Each record below is to be copied word for word, with pictures removed.

+++ MATERIAL PROVIDED

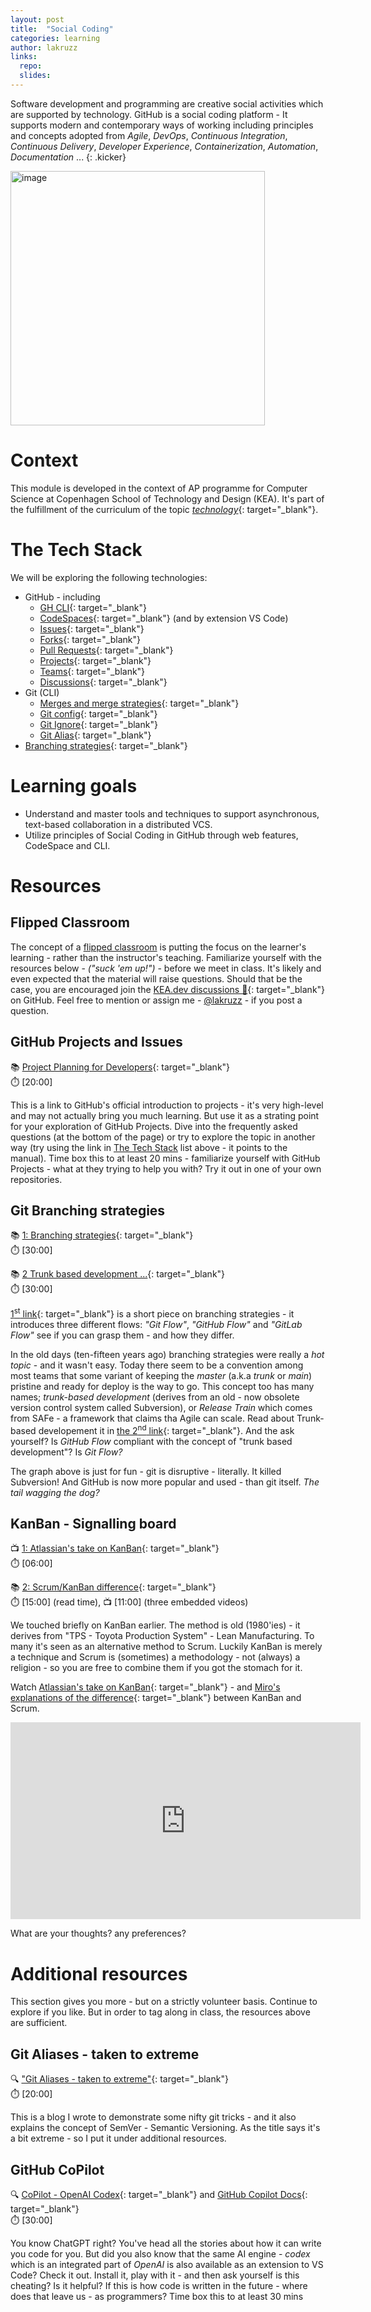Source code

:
 ```yaml
---
layout: post
title:  "Social Coding"
categories: learning
author: lakruzz
links:
  repo:
  slides: 
---
```


Software development and programming are creative social activities which are supported by technology. GitHub is a social coding platform - It supports modern and contemporary ways of working including principles and concepts adopted from _Agile_, _DevOps_, _Continuous Integration_, _Continuous Delivery_, _Developer Experience_, _Containerization_, _Automation_, _Documentation_ ...
{: .kicker}

<img width="407" alt="image" src="/res/GitHub-logo.png">

# Context
This module is developed in the context of AP programme for Computer Science at Copenhagen School of Technology and Design (KEA). It's part of the fulfillment of the curriculum of the topic [_technology_](https://katalog.kea.dk/course/3050241/2022-2023){: target="_blank"}.

# The Tech Stack
We will be exploring the following technologies:

- GitHub - including 
  - [GH CLI](https://cli.github.com/manual/){: target="_blank"}
  - [CodeSpaces](https://docs.github.com/en/codespaces/overview){: target="_blank"} (and by extension VS Code)
  - [Issues](https://docs.github.com/en/issues/tracking-your-work-with-issues/about-issues){: target="_blank"}
  - [Forks](https://docs.github.com/en/get-started/quickstart/fork-a-repo){: target="_blank"}
  - [Pull Requests](https://docs.github.com/en/pull-requests/collaborating-with-pull-requests/proposing-changes-to-your-work-with-pull-requests/creating-a-pull-request){: target="_blank"}
  - [Projects](https://docs.github.com/en/issues/planning-and-tracking-with-projects/learning-about-projects/about-projects){: target="_blank"}
  - [Teams](https://docs.github.com/en/organizations/organizing-members-into-teams/about-teams){: target="_blank"}
  - [Discussions](https://docs.github.com/en/discussions/quickstart){: target="_blank"}
- Git (CLI)
  - [Merges and merge strategies](https://git-scm.com/docs/merge-strategies){: target="_blank"}
  - [Git config](https://git-scm.com/docs/git-config){: target="_blank"}
  - [Git Ignore](https://git-scm.com/docs/gitignore){: target="_blank"}
  - [Git Alias](https://git-scm.com/book/en/v2/Git-Basics-Git-Aliases){: target="_blank"}
- [Branching strategies](https://www.gitkraken.com/learn/git/best-practices/git-branch-strategy){: target="_blank"}
  
# Learning goals
- Understand and master tools and techniques to support asynchronous, text-based collaboration in a distributed VCS.
- Utilize principles of Social Coding in GitHub through web features, CodeSpace and CLI.

# Resources

## Flipped Classroom
The concept of a [flipped classroom](/posts/flipped-classroom/) is putting the focus on the learner's learning - rather than the instructor's teaching. Familiarize yourself with the resources below - _("suck 'em up!")_ - before we meet in class. It's likely and even expected that the material will raise questions. Should that be the case, you are encouraged join the [KEA.dev discussions 💬](https://github.com/orgs/kea-dev/discussions){: target="_blank"} on GitHub. Feel free to mention or assign me - [@lakruzz](https://github.com/lakruzz) - if you post a question. 


## GitHub Projects and Issues
📚 [Project Planning for Developers](https://github.com/features/issues/){: target="_blank"}<br/>
⏱️ [20:00]

This is a link to GitHub's official introduction to projects - it's very high-level and may not actually bring you much learning. But use it as a strating point for your exploration of GitHub Projects. Dive into the frequently asked questions (at the bottom of the page) or try to explore the topic in another way (try using the link in [The Tech Stack](#the-tech-stack) list above - it points to the manual). Time box this to at least 20 mins - familiarize yourself with GitHub Projects - what at they trying to help you with? Try it out in one of your own repositories.

## Git Branching strategies
📚 [1: Branching strategies](https://www.gitkraken.com/learn/git/best-practices/git-branch-strategy){: target="_blank"}<br/>
⏱️ [30:00]<br/>

📚 [2 Trunk based development ...](https://www.atlassian.com/continuous-delivery/continuous-integration/trunk-based-development){: target="_blank"}<br/>
⏱️ [30:00]<br/>

[1<sup>st</sup> link](https://www.gitkraken.com/learn/git/best-practices/git-branch-strategy){: target="_blank"} is a short piece on branching strategies - it introduces three different flows: _"Git Flow"_, _"GitHub Flow"_ and _"GitLab Flow"_ see if you can grasp them - and how they differ.

In the old days (ten-fifteen years ago) branching strategies were really a _hot topic_ - and it wasn't easy. Today there seem to be a convention among most teams that some variant of keeping the _master_ (a.k.a _trunk_ or _main_) pristine and ready for deploy is the way to go. This concept too has many names; _trunk-based development_ (derives from an old - now obsolete version control system called Subversion), or _Release Train_ which comes from SAFe - a framework that claims tha Agile can scale. Read about Trunk-based developement it in [the 2<sup>nd</sup> link](https://www.atlassian.com/continuous-delivery/continuous-integration/trunk-based-development){: target="_blank"}.  And the ask yourself? Is _GitHub Flow_ compliant with the concept of "trunk based development"? Is _Git Flow?_

<script type="text/javascript" src="https://ssl.gstatic.com/trends_nrtr/3197_RC04/embed_loader.js"></script> <script type="text/javascript"> trends.embed.renderExploreWidget("TIMESERIES", {"comparisonItem":[{"keyword":"/m/05vqwg","geo":"","time":"2004-01-01 2023-02-08"},{"keyword":"/m/012ct9","geo":"","time":"2004-01-01 2023-02-08"},{"keyword":"/m/0ryppmg","geo":"","time":"2004-01-01 2023-02-08"}],"category":0,"property":""}, {"exploreQuery":"date=all&q=%2Fm%2F05vqwg,%2Fm%2F012ct9,%2Fm%2F0ryppmg","guestPath":"https://trends.google.com:443/trends/embed/"}); </script>

The graph above is just for fun - git is disruptive - literally. It killed Subversion! And GitHub is now more popular and used - than git itself. _The tail wagging the dog?_

## KanBan - Signalling board
📺 [1: Atlassian's take on KanBan](https://www.youtube.com/watch?v=iVaFVa7HYj4){: target="_blank"}<br/>
⏱️ [06:00]<br/>

📚 [2: Scrum/KanBan difference](https://miro.com/blog/scrum-kanban-boards-differences/){: target="_blank"}<br/>
⏱️ [15:00] (read time), 📺 [11:00] (three embedded videos)<br/>

We touched briefly on KanBan earlier. The method is old (1980'ies) - it derives from "TPS - Toyota Production System" - Lean Manufacturing. To many it's seen as an alternative method to Scrum. Luckily KanBan is merely a technique and Scrum is (sometimes) a methodology - not (always) a religion - so you are free to combine them if you got the stomach for it.

Watch [Atlassian's take on KanBan](https://www.youtube.com/watch?v=iVaFVa7HYj4){: target="_blank"} - and [Miro's explanations of the difference](https://miro.com/blog/scrum-kanban-boards-differences/){: target="_blank"} between KanBan and Scrum.

<iframe width="560" height="315" src="https://www.youtube.com/embed/iVaFVa7HYj4" title="YouTube video player" frameborder="0" allow="accelerometer; autoplay; clipboard-write; encrypted-media; gyroscope; picture-in-picture; web-share" allowfullscreen></iframe>

What are your thoughts? any preferences?

# Additional resources

This section gives you more - but on a strictly volunteer basis. Continue to explore if you like. But in order to tag along in class, the resources above are sufficient.

## Git Aliases - taken to extreme
🔍 ["Git Aliases - taken to extreme"](https://www.inc-inc.dk/stories/git-aliases/){: target="_blank"}<br/>
⏱️ [20:00]<br/>

This is a blog I wrote to demonstrate some nifty git tricks - and it also explains the concept of SemVer - Semantic Versioning. As the title says it's a bit extreme - so I put it under additional resources.

## GitHub CoPilot
🔍 [CoPilot - OpenAI Codex](https://github.com/features/copilot){: target="_blank"} and [GitHub Copilot Docs](https://docs.github.com/en/copilot){: target="_blank"}<br/>
⏱️ [30:00]<br/>

You know ChatGPT right?  You've head all the stories about how it can write you code for you. But did you also know that the same AI engine - _codex_ which is an integrated part of _OpenAI_ is also available as an extension to VS Code? Check it out. Install it, play with it - and then ask yourself is this cheating? Is it helpful? If this is how code is written in the future - where does that leave us - as programmers? Time box this to at least 30 mins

++++++

**SOLUTION TO THE EXERCISE**
Source code

:
 ```yaml
---
layout: post
title:  "Social Coding"
categories: learning
author: lakruzz
links:
  repo:
  slides: 
---
```


Software development and programming are creative social activities which are supported by technology. GitHub is a social coding platform - It supports modern and contemporary ways of working including principles and concepts adopted from _Agile_, _DevOps_, _Continuous Integration_, _Continuous Delivery_, _Developer Experience_, _Containerization_, _Automation_, _Documentation_ ...
{: .kicker}

<img width="407" alt="image" src="/res/GitHub-logo.png">

# Context
This module is developed in the context of AP programme for Computer Science at Copenhagen School of Technology and Design (KEA). It's part of the fulfillment of the curriculum of the topic [_technology_](https://katalog.kea.dk/course/3050241/2022-2023){: target="_blank"}.

# The Tech Stack
We will be exploring the following technologies:

- GitHub - including 
  - [GH CLI](https://cli.github.com/manual/){: target="_blank"}
  - [CodeSpaces](https://docs.github.com/en/codespaces/overview){: target="_blank"} (and by extension VS Code)
  - [Issues](https://docs.github.com/en/issues/tracking-your-work-with-issues/about-issues){: target="_blank"}
  - [Forks](https://docs.github.com/en/get-started/quickstart/fork-a-repo){: target="_blank"}
  - [Pull Requests](https://docs.github.com/en/pull-requests/collaborating-with-pull-requests/proposing-changes-to-your-work-with-pull-requests/creating-a-pull-request){: target="_blank"}
  - [Projects](https://docs.github.com/en/issues/planning-and-tracking-with-projects/learning-about-projects/about-projects){: target="_blank"}
  - [Teams](https://docs.github.com/en/organizations/organizing-members-into-teams/about-teams){: target="_blank"}
  - [Discussions](https://docs.github.com/en/discussions/quickstart){: target="_blank"}
- Git (CLI)
  - [Merges and merge strategies](https://git-scm.com/docs/merge-strategies){: target="_blank"}
  - [Git config](https://git-scm.com/docs/git-config){: target="_blank"}
  - [Git Ignore](https://git-scm.com/docs/gitignore){: target="_blank"}
  - [Git Alias](https://git-scm.com/book/en/v2/Git-Basics-Git-Aliases){: target="_blank"}
- [Branching strategies](https://www.gitkraken.com/learn/git/best-practices/git-branch-strategy){: target="_blank"}
  
# Learning goals
- Understand and master tools and techniques to support asynchronous, text-based collaboration in a distributed VCS.
- Utilize principles of Social Coding in GitHub through web features, CodeSpace and CLI.

# Resources

## Flipped Classroom
The concept of a [flipped classroom](/posts/flipped-classroom/) is putting the focus on the learner's learning - rather than the instructor's teaching. Familiarize yourself with the resources below - _("suck 'em up!")_ - before we meet in class. It's likely and even expected that the material will raise questions. Should that be the case, you are encouraged join the [KEA.dev discussions 💬](https://github.com/orgs/kea-dev/discussions){: target="_blank"} on GitHub. Feel free to mention or assign me - [@lakruzz](https://github.com/lakruzz) - if you post a question. 


## GitHub Projects and Issues
📚 [Project Planning for Developers](https://github.com/features/issues/){: target="_blank"}<br/>
⏱️ [20:00]

This is a link to GitHub's official introduction to projects - it's very high-level and may not actually bring you much learning. But use it as a strating point for your exploration of GitHub Projects. Dive into the frequently asked questions (at the bottom of the page) or try to explore the topic in another way (try using the link in [The Tech Stack](#the-tech-stack) list above - it points to the manual). Time box this to at least 20 mins - familiarize yourself with GitHub Projects - what at they trying to help you with? Try it out in one of your own repositories.

## Git Branching strategies
📚 [1: Branching strategies](https://www.gitkraken.com/learn/git/best-practices/git-branch-strategy){: target="_blank"}<br/>
⏱️ [30:00]<br/>

📚 [2 Trunk based development ...](https://www.atlassian.com/continuous-delivery/continuous-integration/trunk-based-development){: target="_blank"}<br/>
⏱️ [30:00]<br/>

[1<sup>st</sup> link](https://www.gitkraken.com/learn/git/best-practices/git-branch-strategy){: target="_blank"} is a short piece on branching strategies - it introduces three different flows: _"Git Flow"_, _"GitHub Flow"_ and _"GitLab Flow"_ see if you can grasp them - and how they differ.

In the old days (ten-fifteen years ago) branching strategies were really a _hot topic_ - and it wasn't easy. Today there seem to be a convention among most teams that some variant of keeping the _master_ (a.k.a _trunk_ or _main_) pristine and ready for deploy is the way to go. This concept too has many names; _trunk-based development_ (derives from an old - now obsolete version control system called Subversion), or _Release Train_ which comes from SAFe - a framework that claims tha Agile can scale. Read about Trunk-based developement it in [the 2<sup>nd</sup> link](https://www.atlassian.com/continuous-delivery/continuous-integration/trunk-based-development){: target="_blank"}.  And the ask yourself? Is _GitHub Flow_ compliant with the concept of "trunk based development"? Is _Git Flow?_

<script type="text/javascript" src="https://ssl.gstatic.com/trends_nrtr/3197_RC04/embed_loader.js"></script> <script type="text/javascript"> trends.embed.renderExploreWidget("TIMESERIES", {"comparisonItem":[{"keyword":"/m/05vqwg","geo":"","time":"2004-01-01 2023-02-08"},{"keyword":"/m/012ct9","geo":"","time":"2004-01-01 2023-02-08"},{"keyword":"/m/0ryppmg","geo":"","time":"2004-01-01 2023-02-08"}],"category":0,"property":""}, {"exploreQuery":"date=all&q=%2Fm%2F05vqwg,%2Fm%2F012ct9,%2Fm%2F0ryppmg","guestPath":"https://trends.google.com:443/trends/embed/"}); </script>

The graph above is just for fun - git is disruptive - literally. It killed Subversion! And GitHub is now more popular and used - than git itself. _The tail wagging the dog?_

## KanBan - Signalling board
📺 [1: Atlassian's take on KanBan](https://www.youtube.com/watch?v=iVaFVa7HYj4){: target="_blank"}<br/>
⏱️ [06:00]<br/>

📚 [2: Scrum/KanBan difference](https://miro.com/blog/scrum-kanban-boards-differences/){: target="_blank"}<br/>
⏱️ [15:00] (read time), 📺 [11:00] (three embedded videos)<br/>

We touched briefly on KanBan earlier. The method is old (1980'ies) - it derives from "TPS - Toyota Production System" - Lean Manufacturing. To many it's seen as an alternative method to Scrum. Luckily KanBan is merely a technique and Scrum is (sometimes) a methodology - not (always) a religion - so you are free to combine them if you got the stomach for it.

Watch [Atlassian's take on KanBan](https://www.youtube.com/watch?v=iVaFVa7HYj4){: target="_blank"} - and [Miro's explanations of the difference](https://miro.com/blog/scrum-kanban-boards-differences/){: target="_blank"} between KanBan and Scrum.

<iframe width="560" height="315" src="https://www.youtube.com/embed/iVaFVa7HYj4" title="YouTube video player" frameborder="0" allow="accelerometer; autoplay; clipboard-write; encrypted-media; gyroscope; picture-in-picture; web-share" allowfullscreen></iframe>

What are your thoughts? any preferences?

# Additional resources

This section gives you more - but on a strictly volunteer basis. Continue to explore if you like. But in order to tag along in class, the resources above are sufficient.

## Git Aliases - taken to extreme
🔍 ["Git Aliases - taken to extreme"](https://www.inc-inc.dk/stories/git-aliases/){: target="_blank"}<br/>
⏱️ [20:00]<br/>

This is a blog I wrote to demonstrate some nifty git tricks - and it also explains the concept of SemVer - Semantic Versioning. As the title says it's a bit extreme - so I put it under additional resources.

## GitHub CoPilot
🔍 [CoPilot - OpenAI Codex](https://github.com/features/copilot){: target="_blank"} and [GitHub Copilot Docs](https://docs.github.com/en/copilot){: target="_blank"}<br/>
⏱️ [30:00]<br/>

You know ChatGPT right?  You've head all the stories about how it can write you code for you. But did you also know that the same AI engine - _codex_ which is an integrated part of _OpenAI_ is also available as an extension to VS Code? Check it out. Install it, play with it - and then ask yourself is this cheating? Is it helpful? If this is how code is written in the future - where does that leave us - as programmers? Time box this to at least 30 mins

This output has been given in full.